* [Exercise]: Tell how many lines of the data below have the string "anilibria" in them. Say nothing more.

* [Exercise input]:
+-------+

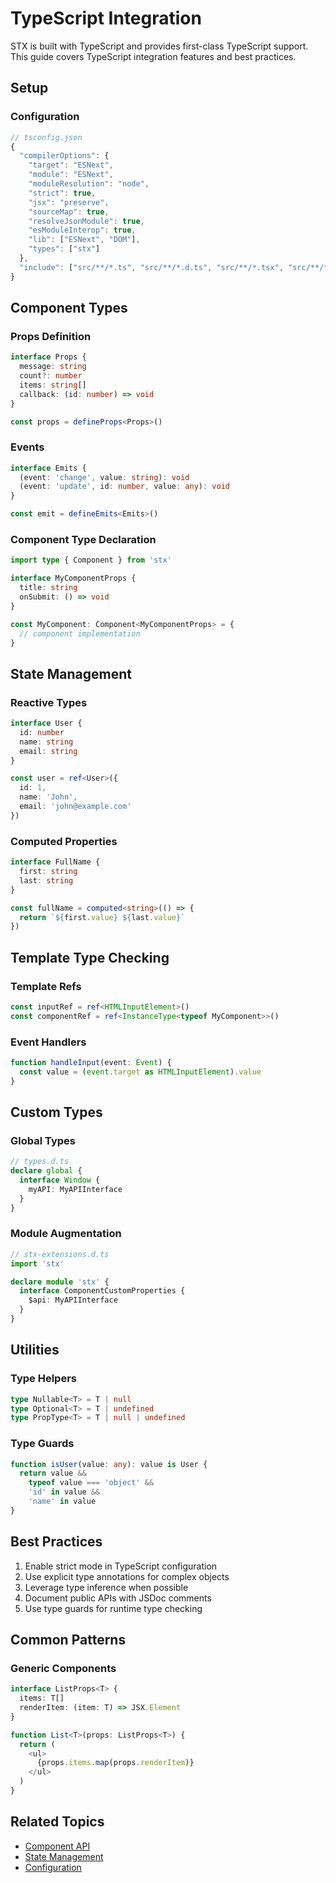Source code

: # TypeScript Integration

STX is built with TypeScript and provides first-class TypeScript support. This guide covers TypeScript integration features and best practices.

## Setup

### Configuration

```typescript
// tsconfig.json
{
  "compilerOptions": {
    "target": "ESNext",
    "module": "ESNext",
    "moduleResolution": "node",
    "strict": true,
    "jsx": "preserve",
    "sourceMap": true,
    "resolveJsonModule": true,
    "esModuleInterop": true,
    "lib": ["ESNext", "DOM"],
    "types": ["stx"]
  },
  "include": ["src/**/*.ts", "src/**/*.d.ts", "src/**/*.tsx", "src/**/*.stx"]
}
```

## Component Types

### Props Definition

```typescript
interface Props {
  message: string
  count?: number
  items: string[]
  callback: (id: number) => void
}

const props = defineProps<Props>()
```

### Events

```typescript
interface Emits {
  (event: 'change', value: string): void
  (event: 'update', id: number, value: any): void
}

const emit = defineEmits<Emits>()
```

### Component Type Declaration

```typescript
import type { Component } from 'stx'

interface MyComponentProps {
  title: string
  onSubmit: () => void
}

const MyComponent: Component<MyComponentProps> = {
  // component implementation
}
```

## State Management

### Reactive Types

```typescript
interface User {
  id: number
  name: string
  email: string
}

const user = ref<User>({
  id: 1,
  name: 'John',
  email: 'john@example.com'
})
```

### Computed Properties

```typescript
interface FullName {
  first: string
  last: string
}

const fullName = computed<string>(() => {
  return `${first.value} ${last.value}`
})
```

## Template Type Checking

### Template Refs

```typescript
const inputRef = ref<HTMLInputElement>()
const componentRef = ref<InstanceType<typeof MyComponent>>()
```

### Event Handlers

```typescript
function handleInput(event: Event) {
  const value = (event.target as HTMLInputElement).value
}
```

## Custom Types

### Global Types

```typescript
// types.d.ts
declare global {
  interface Window {
    myAPI: MyAPIInterface
  }
}
```

### Module Augmentation

```typescript
// stx-extensions.d.ts
import 'stx'

declare module 'stx' {
  interface ComponentCustomProperties {
    $api: MyAPIInterface
  }
}
```

## Utilities

### Type Helpers

```typescript
type Nullable<T> = T | null
type Optional<T> = T | undefined
type PropType<T> = T | null | undefined
```

### Type Guards

```typescript
function isUser(value: any): value is User {
  return value && 
    typeof value === 'object' && 
    'id' in value &&
    'name' in value
}
```

## Best Practices

1. Enable strict mode in TypeScript configuration
2. Use explicit type annotations for complex objects
3. Leverage type inference when possible
4. Document public APIs with JSDoc comments
5. Use type guards for runtime type checking

## Common Patterns

### Generic Components

```typescript
interface ListProps<T> {
  items: T[]
  renderItem: (item: T) => JSX.Element
}

function List<T>(props: ListProps<T>) {
  return (
    <ul>
      {props.items.map(props.renderItem)}
    </ul>
  )
}
```

## Related Topics

- [Component API](/api/component)
- [State Management](/api/state)
- [Configuration](/api/config)
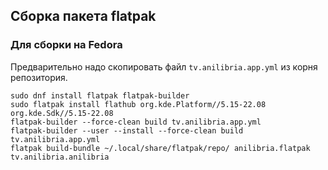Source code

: ## Сборка пакета flatpak
### Для сборки на Fedora
Предварительно надо скопировать файл `tv.anilibria.app.yml` из корня репозитория.
```
sudo dnf install flatpak flatpak-builder
sudo flatpak install flathub org.kde.Platform//5.15-22.08 org.kde.Sdk//5.15-22.08
flatpak-builder --force-clean build tv.anilibria.app.yml
flatpak-builder --user --install --force-clean build tv.anilibria.app.yml
flatpak build-bundle ~/.local/share/flatpak/repo/ anilibria.flatpak tv.anilibria.anilibria
```
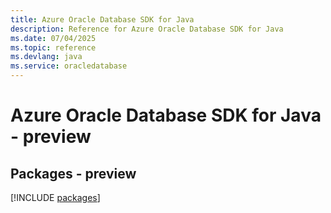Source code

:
 ```yaml
---
title: Azure Oracle Database SDK for Java
description: Reference for Azure Oracle Database SDK for Java
ms.date: 07/04/2025
ms.topic: reference
ms.devlang: java
ms.service: oracledatabase
---
```

# Azure Oracle Database SDK for Java - preview
## Packages - preview
[!INCLUDE [packages](oracle-database-index.md)]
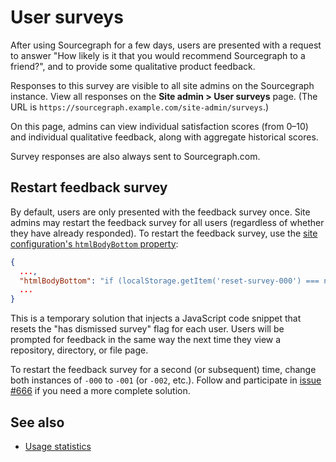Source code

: # User surveys

After using Sourcegraph for a few days, users are presented with a request to answer "How likely is it that you would recommend Sourcegraph to a friend?", and to provide some qualitative product feedback.

Responses to this survey are visible to all site admins on the Sourcegraph instance. View all responses on the **Site admin > User surveys** page. (The URL is `https://sourcegraph.example.com/site-admin/surveys`.)

On this page, admins can view individual satisfaction scores (from 0–10) and individual qualitative feedback, along with aggregate historical scores.

Survey responses are also always sent to Sourcegraph.com.

## Restart feedback survey

By default, users are only presented with the feedback survey once. Site admins may restart the feedback survey for all users (regardless of whether they have already responded). To restart the feedback survey, use the [site configuration's `htmlBodyBottom` property](../admin/site_config/all.md#htmlbodybottom-string):

```json
{
  ...,
  "htmlBodyBottom": "if (localStorage.getItem('reset-survey-000') === null) { localStorage.removeItem('has-dismissed-survey-toast'); localStorage.setItem('days-active-count', 3); localStorage.setItem('reset-survey-000', true); }",
  ...
}
```

This is a temporary solution that injects a JavaScript code snippet that resets the "has dismissed survey" flag for each user. Users will be prompted for feedback in the same way the next time they view a repository, directory, or file page.

To restart the feedback survey for a second (or subsequent) time, change both instances of `-000` to `-001` (or `-002`, etc.). Follow and participate in [issue #666](https://github.com/sourcegraph/sourcegraph/issues/666) if you need a more complete solution.


## See also 

- [Usage statistics](usage_statistics.md)
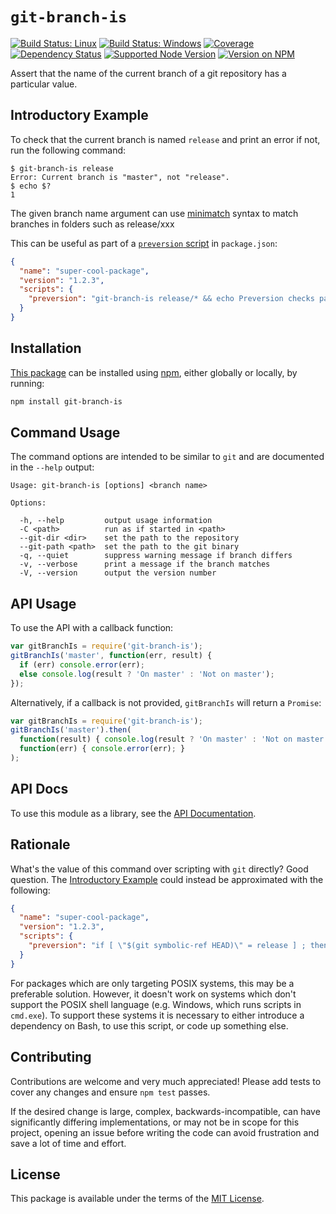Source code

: `git-branch-is`
===============

[![Build Status: Linux](https://img.shields.io/travis/kevinoid/git-branch-is/master.svg?style=flat&label=build+on+linux)](https://travis-ci.org/kevinoid/git-branch-is)
[![Build Status: Windows](https://img.shields.io/appveyor/ci/kevinoid/git-branch-is/master.svg?style=flat&label=build+on+windows)](https://ci.appveyor.com/project/kevinoid/git-branch-is)
[![Coverage](https://img.shields.io/codecov/c/github/kevinoid/git-branch-is.svg?style=flat)](https://codecov.io/github/kevinoid/git-branch-is?branch=master)
[![Dependency Status](https://img.shields.io/david/kevinoid/git-branch-is.svg?style=flat)](https://david-dm.org/kevinoid/git-branch-is)
[![Supported Node Version](https://img.shields.io/node/v/git-branch-is.svg?style=flat)](https://www.npmjs.com/package/git-branch-is)
[![Version on NPM](https://img.shields.io/npm/v/git-branch-is.svg?style=flat)](https://www.npmjs.com/package/git-branch-is)

Assert that the name of the current branch of a git repository has a particular value.

## Introductory Example

To check that the current branch is named `release` and print an error if not,
run the following command:

```
$ git-branch-is release
Error: Current branch is "master", not "release".
$ echo $?
1
```
The given branch name argument can use [minimatch](https://github.com/isaacs/minimatch) syntax
to match branches in folders such as release/xxx

This can be useful as part of a [`preversion`
script](https://docs.npmjs.com/cli/version) in `package.json`:

```json
{
  "name": "super-cool-package",
  "version": "1.2.3",
  "scripts": {
    "preversion": "git-branch-is release/* && echo Preversion checks passed."
  }
}
```

## Installation

[This package](https://www.npmjs.com/package/browserify) can be installed
using [npm](https://www.npmjs.com/), either globally or locally, by running:

```sh
npm install git-branch-is
```

## Command Usage

The command options are intended to be similar to `git` and are documented in
the `--help` output:

    Usage: git-branch-is [options] <branch name>

    Options:

      -h, --help         output usage information
      -C <path>          run as if started in <path>
      --git-dir <dir>    set the path to the repository
      --git-path <path>  set the path to the git binary
      -q, --quiet        suppress warning message if branch differs
      -v, --verbose      print a message if the branch matches
      -V, --version      output the version number

## API Usage

To use the API with a callback function:

```js
var gitBranchIs = require('git-branch-is');
gitBranchIs('master', function(err, result) {
  if (err) console.error(err);
  else console.log(result ? 'On master' : 'Not on master');
});
```

Alternatively, if a callback is not provided, `gitBranchIs` will return a
`Promise`:

```js
var gitBranchIs = require('git-branch-is');
gitBranchIs('master').then(
  function(result) { console.log(result ? 'On master' : 'Not on master'); },
  function(err) { console.error(err); }
);
```

## API Docs

To use this module as a library, see the [API
Documentation](https://kevinoid.github.io/git-branch-is/api).

## Rationale

What's the value of this command over scripting with `git` directly?  Good
question.  The [Introductory Example](#introductory-example) could instead be
approximated with the following:

```json
{
  "name": "super-cool-package",
  "version": "1.2.3",
  "scripts": {
    "preversion": "if [ \"$(git symbolic-ref HEAD)\" = release ] ; then echo Preversion checks passed. ; else echo Error: Not on branch release. ; exit 1 ; fi"
  }
}
```

For packages which are only targeting POSIX systems, this may be a preferable
solution.  However, it doesn't work on systems which don't support the POSIX
shell language (e.g. Windows, which runs scripts in `cmd.exe`).  To support
these systems it is necessary to either introduce a dependency on Bash, to
use this script, or code up something else.

## Contributing

Contributions are welcome and very much appreciated!  Please add tests to
cover any changes and ensure `npm test` passes.

If the desired change is large, complex, backwards-incompatible, can have
significantly differing implementations, or may not be in scope for this
project, opening an issue before writing the code can avoid frustration and
save a lot of time and effort.

## License

This package is available under the terms of the
[MIT License](https://opensource.org/licenses/MIT).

+-------+

* [Exercise output]: 4